§ **Task to carry out**
Within the listing below, determine how many lines hold the word "program". Give the number with no commentary.

====== Provided entries ======

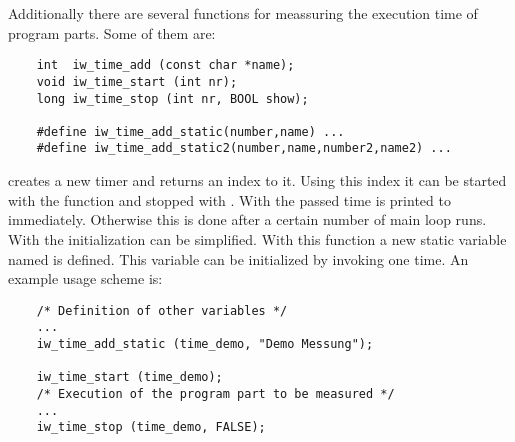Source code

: Additionally there are several functions for meassuring the
execution time of program parts. Some of them are:
\begin{small}
\linespread{0.9}
\begin{verbatim}
    int  iw_time_add (const char *name);
    void iw_time_start (int nr);
    long iw_time_stop (int nr, BOOL show);

    #define iw_time_add_static(number,name) ...
    #define iw_time_add_static2(number,name,number2,name2) ...
\end{verbatim}
\end{small}
 creates a new timer and returns an index to
it. Using this index it can be started with the function
 and stopped with
. With  the passed time is
printed to  immediately. Otherwise this is done after a
certain number of \icewing{} main loop runs. With
 the initialization can be
simplified. With this function a new static variable named
 is defined. This variable can be initialized by
invoking  one time. An example usage scheme is:
\begin{small}
\linespread{0.9}
\begin{verbatim}
    /* Definition of other variables */
    ...
    iw_time_add_static (time_demo, "Demo Messung");

    iw_time_start (time_demo);
    /* Execution of the program part to be measured */
    ...
    iw_time_stop (time_demo, FALSE);
\end{verbatim}
\end{small}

======

§ **Task solution**
2